To z jednej strony rzecz obowiązkowa dla wielbicieli Landmarq. Choćby ze względu na zawarty tu bogaty materiał archiwalny oraz fakt, iż to pierwsze i jedyne takie wydawnictwo w dyskografii zespołu. Z drugiej strony, muzyczny zestaw zapisany w daniu głównym wcale nie jest reprezentatywny dla historii grupy. Dlaczego? Otóż zdecydowana większość zagranych tego wieczoru kompozycji pochodzi z wydanego… 6 lat później krążka Entertaining Angels! Wśród utworów są nawet Walking On Eggshells, Timeline i Thunderstruck, które trafiły na dodatkowy dysk ubiegłorocznego wydawnictwa. Ze starszych rzeczy dostajemy Landslide z Infinity Parade i Lighthouse ze Science Of Coincidence. Jednym słowem ci, którzy lubią mieć na takim koncercie zespół w dużej pigule mogą czuć się lekko rozczarowani.

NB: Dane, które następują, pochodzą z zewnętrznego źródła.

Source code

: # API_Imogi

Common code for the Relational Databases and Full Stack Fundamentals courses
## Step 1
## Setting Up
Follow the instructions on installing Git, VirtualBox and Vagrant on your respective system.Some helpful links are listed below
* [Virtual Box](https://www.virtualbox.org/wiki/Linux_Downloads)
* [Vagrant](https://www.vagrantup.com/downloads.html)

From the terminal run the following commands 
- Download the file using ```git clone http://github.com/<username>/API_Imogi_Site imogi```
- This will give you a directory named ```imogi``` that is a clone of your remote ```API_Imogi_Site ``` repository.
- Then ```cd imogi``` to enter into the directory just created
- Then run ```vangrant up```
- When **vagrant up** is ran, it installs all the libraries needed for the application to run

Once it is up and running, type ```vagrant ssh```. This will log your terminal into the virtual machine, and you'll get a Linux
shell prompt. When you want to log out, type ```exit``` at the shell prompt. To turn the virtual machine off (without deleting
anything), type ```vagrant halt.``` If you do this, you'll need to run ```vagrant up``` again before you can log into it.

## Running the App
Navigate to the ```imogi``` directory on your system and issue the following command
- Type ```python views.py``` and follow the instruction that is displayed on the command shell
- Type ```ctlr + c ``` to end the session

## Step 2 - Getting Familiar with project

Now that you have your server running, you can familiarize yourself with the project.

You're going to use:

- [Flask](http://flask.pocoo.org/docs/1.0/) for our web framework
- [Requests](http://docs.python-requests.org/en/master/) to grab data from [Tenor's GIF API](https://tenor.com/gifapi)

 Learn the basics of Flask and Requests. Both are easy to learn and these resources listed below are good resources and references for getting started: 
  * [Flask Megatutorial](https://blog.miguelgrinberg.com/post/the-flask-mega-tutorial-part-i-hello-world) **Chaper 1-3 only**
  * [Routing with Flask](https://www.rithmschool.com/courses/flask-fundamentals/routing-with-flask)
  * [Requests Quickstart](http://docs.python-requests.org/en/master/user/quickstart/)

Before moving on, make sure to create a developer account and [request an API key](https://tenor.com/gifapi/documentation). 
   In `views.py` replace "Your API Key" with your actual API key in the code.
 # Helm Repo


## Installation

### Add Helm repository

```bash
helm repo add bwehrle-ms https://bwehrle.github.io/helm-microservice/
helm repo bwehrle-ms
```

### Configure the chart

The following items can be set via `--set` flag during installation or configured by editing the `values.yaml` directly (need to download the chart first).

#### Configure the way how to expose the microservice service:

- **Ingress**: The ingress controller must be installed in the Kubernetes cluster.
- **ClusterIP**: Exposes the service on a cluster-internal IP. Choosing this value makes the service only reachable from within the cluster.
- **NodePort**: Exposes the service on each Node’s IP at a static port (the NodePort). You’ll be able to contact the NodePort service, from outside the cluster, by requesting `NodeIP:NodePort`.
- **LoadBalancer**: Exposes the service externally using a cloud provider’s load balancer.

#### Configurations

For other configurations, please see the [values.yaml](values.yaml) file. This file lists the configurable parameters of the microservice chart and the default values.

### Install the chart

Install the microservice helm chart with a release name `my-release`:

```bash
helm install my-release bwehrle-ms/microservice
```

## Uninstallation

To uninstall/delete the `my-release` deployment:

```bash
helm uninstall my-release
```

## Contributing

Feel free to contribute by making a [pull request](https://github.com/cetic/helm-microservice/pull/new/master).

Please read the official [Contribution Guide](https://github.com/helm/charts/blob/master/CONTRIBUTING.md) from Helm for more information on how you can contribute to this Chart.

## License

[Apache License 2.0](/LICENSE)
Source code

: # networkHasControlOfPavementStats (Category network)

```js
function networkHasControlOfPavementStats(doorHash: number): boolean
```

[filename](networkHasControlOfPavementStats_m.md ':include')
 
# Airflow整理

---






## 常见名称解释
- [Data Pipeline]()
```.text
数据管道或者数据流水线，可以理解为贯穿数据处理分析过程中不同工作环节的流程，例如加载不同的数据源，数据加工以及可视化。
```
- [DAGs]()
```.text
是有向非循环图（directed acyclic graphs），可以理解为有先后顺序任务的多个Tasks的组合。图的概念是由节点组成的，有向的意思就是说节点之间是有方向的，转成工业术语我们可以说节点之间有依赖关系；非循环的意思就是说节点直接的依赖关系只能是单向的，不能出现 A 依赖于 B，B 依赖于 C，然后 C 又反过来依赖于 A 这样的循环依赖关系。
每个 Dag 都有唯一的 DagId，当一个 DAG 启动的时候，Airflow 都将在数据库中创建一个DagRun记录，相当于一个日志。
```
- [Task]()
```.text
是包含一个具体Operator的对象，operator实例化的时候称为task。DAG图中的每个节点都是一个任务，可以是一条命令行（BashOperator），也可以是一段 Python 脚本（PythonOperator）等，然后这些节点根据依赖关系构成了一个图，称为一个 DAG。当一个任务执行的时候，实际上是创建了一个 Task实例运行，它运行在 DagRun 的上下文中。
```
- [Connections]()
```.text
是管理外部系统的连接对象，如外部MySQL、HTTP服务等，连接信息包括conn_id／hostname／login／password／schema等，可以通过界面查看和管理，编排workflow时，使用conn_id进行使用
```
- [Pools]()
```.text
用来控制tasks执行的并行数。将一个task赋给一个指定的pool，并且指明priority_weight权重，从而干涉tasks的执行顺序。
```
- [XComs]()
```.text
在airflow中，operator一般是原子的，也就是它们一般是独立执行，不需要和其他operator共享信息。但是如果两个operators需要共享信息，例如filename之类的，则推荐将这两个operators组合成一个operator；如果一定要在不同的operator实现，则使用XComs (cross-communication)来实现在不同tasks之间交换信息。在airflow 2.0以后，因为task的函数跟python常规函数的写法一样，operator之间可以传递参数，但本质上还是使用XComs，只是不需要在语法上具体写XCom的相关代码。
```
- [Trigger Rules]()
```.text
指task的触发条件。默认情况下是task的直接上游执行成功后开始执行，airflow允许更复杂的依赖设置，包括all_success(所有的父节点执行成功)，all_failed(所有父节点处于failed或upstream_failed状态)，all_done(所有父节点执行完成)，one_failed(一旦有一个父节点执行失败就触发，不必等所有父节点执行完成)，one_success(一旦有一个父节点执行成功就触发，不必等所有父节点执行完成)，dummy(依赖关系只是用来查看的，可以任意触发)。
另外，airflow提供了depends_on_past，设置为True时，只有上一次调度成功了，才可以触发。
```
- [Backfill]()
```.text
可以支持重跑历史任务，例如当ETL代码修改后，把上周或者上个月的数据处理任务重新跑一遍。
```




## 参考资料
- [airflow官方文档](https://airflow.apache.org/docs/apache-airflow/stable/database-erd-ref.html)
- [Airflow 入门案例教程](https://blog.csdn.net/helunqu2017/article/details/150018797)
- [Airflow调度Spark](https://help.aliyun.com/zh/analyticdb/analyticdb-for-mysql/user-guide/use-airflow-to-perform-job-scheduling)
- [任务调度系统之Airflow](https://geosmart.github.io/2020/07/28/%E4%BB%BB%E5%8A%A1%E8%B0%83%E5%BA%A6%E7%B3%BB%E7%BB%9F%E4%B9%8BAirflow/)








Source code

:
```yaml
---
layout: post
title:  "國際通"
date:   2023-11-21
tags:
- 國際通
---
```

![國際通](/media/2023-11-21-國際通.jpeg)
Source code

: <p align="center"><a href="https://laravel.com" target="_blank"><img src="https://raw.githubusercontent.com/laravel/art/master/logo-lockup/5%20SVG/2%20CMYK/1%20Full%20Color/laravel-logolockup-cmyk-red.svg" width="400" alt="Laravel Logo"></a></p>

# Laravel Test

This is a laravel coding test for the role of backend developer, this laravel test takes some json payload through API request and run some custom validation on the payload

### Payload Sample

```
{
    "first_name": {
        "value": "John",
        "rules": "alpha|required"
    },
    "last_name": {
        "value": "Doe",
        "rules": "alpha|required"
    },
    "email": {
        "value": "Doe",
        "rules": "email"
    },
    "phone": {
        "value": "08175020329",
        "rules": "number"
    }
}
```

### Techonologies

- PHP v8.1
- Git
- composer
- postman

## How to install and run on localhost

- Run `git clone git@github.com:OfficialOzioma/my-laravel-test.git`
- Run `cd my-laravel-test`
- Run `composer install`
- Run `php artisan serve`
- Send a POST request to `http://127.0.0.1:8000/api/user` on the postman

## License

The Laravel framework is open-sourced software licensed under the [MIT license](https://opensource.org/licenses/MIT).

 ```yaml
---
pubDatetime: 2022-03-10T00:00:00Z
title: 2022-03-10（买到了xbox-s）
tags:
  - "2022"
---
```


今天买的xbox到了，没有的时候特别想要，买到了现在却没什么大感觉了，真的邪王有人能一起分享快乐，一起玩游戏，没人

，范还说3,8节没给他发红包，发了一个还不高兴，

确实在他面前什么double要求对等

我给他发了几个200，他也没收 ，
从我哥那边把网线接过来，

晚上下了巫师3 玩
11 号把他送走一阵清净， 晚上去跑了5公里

Muzycznie jest bez zaskoczeń. Landmarq to już niemalże klasycy neoprogresywnego rocka. Słyszymy zatem kawał dosyć standardowego, melodyjnego i niezbyt rozpędzonego proga z żeńskim wokalem, dużą dozą klawiszowych pasaży i gitarowych ozdób. Mamy numery bardziej zwarte – jak wspomniany Timeline – dominują wszakże formy bardziej rozbudowane (patrz trzyczęściowy Calm Before The Storm). Najfajniej robi się w szybkim Landslide – popisowym instrumentalu okraszonym perkusyjnym solem Dave’a Wagstaffe’a. Mimo wszystko największą uwagę przykuwa Tracy Hitchings, piękna pani w… średnim już wieku, prawdziwa dama neoproga ze swoim charakterystycznym, wysokim głosem. Całość – od strony technicznej - zarejestrowano bez większych zaskoczeń.
Ucieszyć muszą dodatki mające już bardziej historyczny charakter. Co prawda materiał wideo ma skrajnie bootlegową naturę, niemniej obejrzenie Damiana Wilsona, wykonującego mój ukochany Killing Fields (20 lat temu!), sprawia sporo frajdy. W dodatkowym materiale audio też trafimy na kilka smaczków, w tym niepublikowane do tej pory nagrania. Warto zerknąć ponadto na trwający kwadrans wywiad z Tracy Hitchings, Stevem Gee i Davem Wagstaffem o początkach grupy, najważniejszych dla muzyków płytach, pierwszych muzycznych inspiracjach i… nowym albumie, nad którym muzycy wtedy pracowali, a który ukazał się… siedem lat później.